Fun, however, is not necessarily how I would describe extra work, now that I’ve done it. However, I did at least learn what a martini shot is.

 
The scenes I participated in all take place at an office Christmas party in 1979. I was assigned a slinky black dress and some heavy gold jewelry, and the hairdresser transformed my short shag into a stiff, feathered do with flipped-up wings. The make-up artist went after my cheeks and lips with enough fire-engine red to set off the smoke detector. I was given a pair of shoes that immediately cut into my feet and caused a haze of pain to settle over me, clouding the entire day.

 
For the next six hours, I and 40 other extras were assigned to silently mingle and cross in front of the cameras as the actors moved among us and said their lines. We did this over and over and over and over and over. In painful shoes. For six hours. With no break and no refreshments.

 After lunch, we did it again… until 9pm. We filmed four different scenes, and by seven in the evening, we were too beat to even complain. Finally, the word came around that this was “the martini shot.” Apparently, the last scene of the day is called the martini shot, probably to cheer everyone up and remind them that once you’ve turned in your wardrobe and gotten your voucher, you can go home and have a drink. Which I did.

Comments

Where You From?

I saw something very disturbing outside my school not long ago. One of our middle school students, a tall African-American boy, was at a deli about a block from the school, playing a video game. It was the aim-gun-kill-person type, where you have the plastic gun with which you pop anyone who appears on the screen.


This boy was just mumbling over and over, “Nigga, where you from?” and then shooting. When I asked one of the other teachers about this later, he explained to me that this is a standard opening for gangs before they attack. “Where you from?” means what neighborhood, and if you are not in your neighborhood, you’re about to get jumped.


Setting that unhappy thought aside for a moment, I return to the National Geographic website I was haunting earlier, chuckling about their “Cultural Tips for visiting L.A.” Sure enough, there’s the genteel version of the same geographically-based tribalism:


Where do you live?: The thinly disguised screener for the start of every new relationship.

And, lo, National Geographic is right on this one. It’s the first thing people say, not “what do you do,” but where you from? The dating game operates on the same basic principle as the gang-turf wars. Are you a member of my posh little gang of Weho café-frequenters? Nigga, what’s your gym?

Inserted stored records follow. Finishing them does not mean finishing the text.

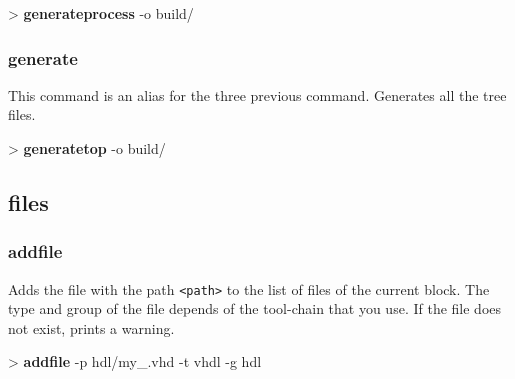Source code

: \documentclass[10pt,a4paper]{article}
\begin{document}

\begin{sampletitle}
> \textbf{\tool{} generateprocess} -o build/
\end{sampletitle}

\subsubsection{generate}

This command is an alias for the three previous command. Generates all the tree files.\\


\begin{sampletitle}
> \textbf{\tool{} generatetop} -o build/
\end{sampletitle}


\subsection{files}
\subsubsection{addfile}
\label{subsec:addfile}

Adds the file with the path \texttt{<path>} to the list of files of the current \kind{} block. The type and group of the file depends of the tool-chain that you use. If the file does not exist, prints a warning.\\


\begin{sampletitle}
> \textbf{\tool{} addfile} -p hdl/my\_\kind{}.vhd -t vhdl -g hdl
\end{sampletitle}
\end{document}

Well, perhaps I’m being too cynical. At the gang level, it’s all about loyalty, safety in numbers, and survival of the streets. At the more one-on-one relationship level, it’s all about how far you have to drive to get laid. Well, with traffic here, that’s a survival-of-the-streets issue in some ways…

But still, it’s strange to contemplate: love or hate, life-making decisions still boil down to location and proximity. Alas, the more things change, the more they remain the same.

Comments

Little Armenia

Little Armenia has their own web page, littlearmenia.com, a truly complete guide to Armenian restaurants, services, churches, etc in Hollywood, Los Feliz, Glendale, Burbank, and Weho. (Weho is West Hollywood, our me-too response to New York’s Soho district.)


Armenians are an interesting bunch for a mid-western white girl like myself. I peer at them often with fascination. This is a group that is in no danger whatsoever of forgetting their culture. Armenian students who cannot remember times tables can still recite every detail of the Armenian genocide. Let me tell you, they know when, where, who, how many, everything. There are Armenian rap songs about it, which they listen to and get fired up about every year around the anniversary of the event.


This in and of itself is not necessarily unique, many of my Hispanic students also show a marked preference for and loyalty to the country of their parents’ birth, and consider American culture of secondary importance. But Armenians, from what I have seen so far, are holding on to their culture without evincing hostility to American culture, which is not always the case with other nationalities.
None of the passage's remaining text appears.